Rendered images with source text
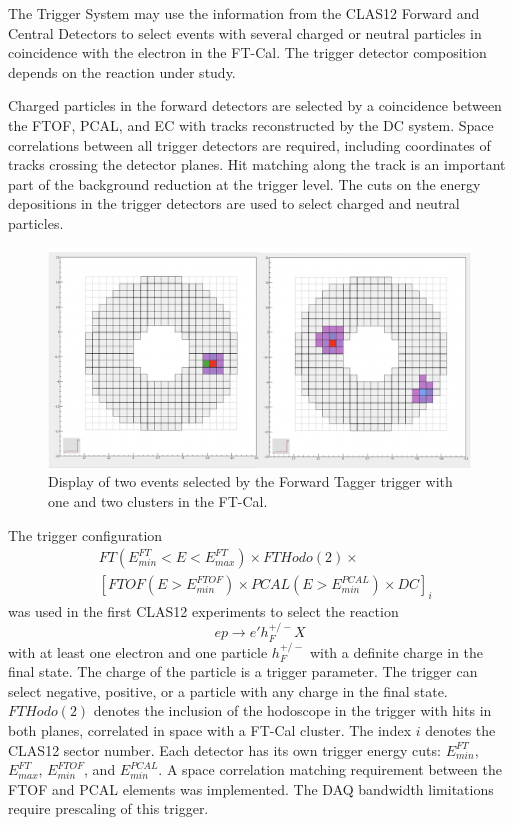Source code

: The Trigger System may use the  information from the CLAS12 Forward and Central Detectors to select
events with several charged or neutral particles in coincidence with the electron in the FT-Cal. The trigger
detector composition depends on the reaction under study. 

Charged particles in the forward detectors are selected by a coincidence between the FTOF, PCAL, and EC
with tracks reconstructed by the DC system. Space correlations between all trigger detectors are required,
including coordinates of tracks crossing the detector planes. Hit matching along the track is an important
part of the background reduction at the trigger level. The cuts on the energy depositions in the trigger
detectors are used to select charged and neutral particles. 

 \begin{figure}[!htb]
 	\centering
  	\includegraphics[width=0.95\columnwidth,keepaspectratio]{img/FT_trigger.png}
 	\caption{Display of two events selected by the Forward Tagger trigger with one and two clusters in the
          FT-Cal.}
	\label{fig:FT_trigger}
\end{figure}

The trigger configuration 
 \begin{align*} 
 &FT(E^{FT}_{min}{<}E{<}E^{FT}_{max})\times FTHodo(2)\times\\
 & [FTOF(E{>}E^{FTOF}_{min})\times PCAL(E{>}E^{PCAL}_{min})\times  DC]_i
\end{align*}
was used in the first CLAS12 experiments to select the reaction 
$$ep\to e'h^{+/-}_F X$$
with at least one electron and one particle $h^{+/-}_F$ with a definite charge in the final state. The charge of
the particle is a trigger parameter. The trigger can select negative, positive, or a particle with any charge in
the final state. $FTHodo(2)$ denotes the inclusion of the hodoscope in the trigger with hits in both planes,
correlated in space with a FT-Cal cluster. The index $i$ denotes the CLAS12 sector number. Each detector
has its own trigger energy cuts: $ E^{FT}_{min}$,  $E^{FT}_{max}$, $E^{FTOF}_{min}$, and $E^{PCAL}_{min}$. A space
correlation matching requirement between the FTOF and PCAL elements was implemented. The DAQ bandwidth
limitations require prescaling of this trigger.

Problem ▸ With "state" as the string to look for, count the matching lines in the entries above and report only the number.

Solution for this task ▸ 2